[Assigned task]
Each line from the one holding "- CERTIFICADO MFI" to the last line below must be written out exactly, with no other output.

(Records from a dataset)
%%
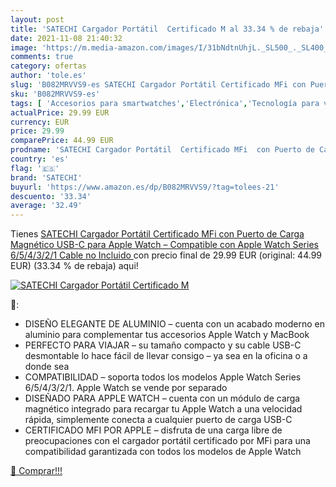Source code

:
 ```yaml
---
layout: post
title: 'SATECHI Cargador Portátil  Certificado M al 33.34 % de rebaja'
date: 2021-11-08 21:40:32
image: 'https://m.media-amazon.com/images/I/31bNdtnUhjL._SL500_._SL400_.jpg'
comments: true
category: ofertas
author: 'tole.es'
slug: 'B082MRVVS9-es SATECHI Cargador Portátil Certificado MFi con Puerto de...'
sku: 'B082MRVVS9-es'
tags: [ 'Accesorios para smartwatches','Electrónica','Tecnología para vestir','apple','satechi', ]
actualPrice: 29.99 EUR
currency: EUR
price: 29.99
comparePrice: 44.99 EUR
prodname: 'SATECHI Cargador Portátil  Certificado MFi  con Puerto de Carga Magnético USB-C para Apple Watch – Compatible con Apple Watch Series 6/5/4/3/2/1  Cable no Incluido '
country: 'es'
flag: '🇪🇸'
brand: 'SATECHI'
buyurl: 'https://www.amazon.es/dp/B082MRVVS9/?tag=tolees-21'
descuento: '33.34'
average: '32.49'
---
```


Tienes [SATECHI Cargador Portátil  Certificado MFi  con Puerto de Carga Magnético USB-C para Apple Watch – Compatible con Apple Watch Series 6/5/4/3/2/1  Cable no Incluido ](https://www.amazon.es/dp/B082MRVVS9/?tag=tolees-21) con precio final de  29.99 EUR (original: 44.99 EUR) (33.34 %  de rebaja) aqui!

[![SATECHI Cargador Portátil  Certificado M](https://m.media-amazon.com/images/I/31bNdtnUhjL._SL500_._SL400_.jpg)](https://www.amazon.es/dp/B082MRVVS9/?tag=tolees-21)

🔎:

- DISEÑO ELEGANTE DE ALUMINIO – cuenta con un acabado moderno en aluminio para complementar tus accesorios Apple Watch y MacBook
- PERFECTO PARA VIAJAR – su tamaño compacto y su cable USB-C desmontable lo hace fácil de llevar consigo – ya sea en la oficina o a donde sea
- COMPATIBILIDAD – soporta todos los modelos Apple Watch Series 6/5/4/3/2/1. Apple Watch se vende por separado
- DISEÑADO PARA APPLE WATCH – cuenta con un módulo de carga magnético integrado para recargar tu Apple Watch a una velocidad rápida, simplemente conecta a cualquier puerto de carga USB-C
- CERTIFICADO MFI POR APPLE – disfruta de una carga libre de preocupaciones con el cargador portátil certificado por MFi para una compatibilidad garantizada con todos los modelos de Apple Watch

[🛒 Comprar!!!](https://www.amazon.es/dp/B082MRVVS9/?tag=tolees-21)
%%
[Expected answer]
- CERTIFICADO MFI POR APPLE – disfruta de una carga libre de preocupaciones con el cargador portátil certificado por MFi para una compatibilidad garantizada con todos los modelos de Apple Watch

[🛒 Comprar!!!](https://www.amazon.es/dp/B082MRVVS9/?tag=tolees-21)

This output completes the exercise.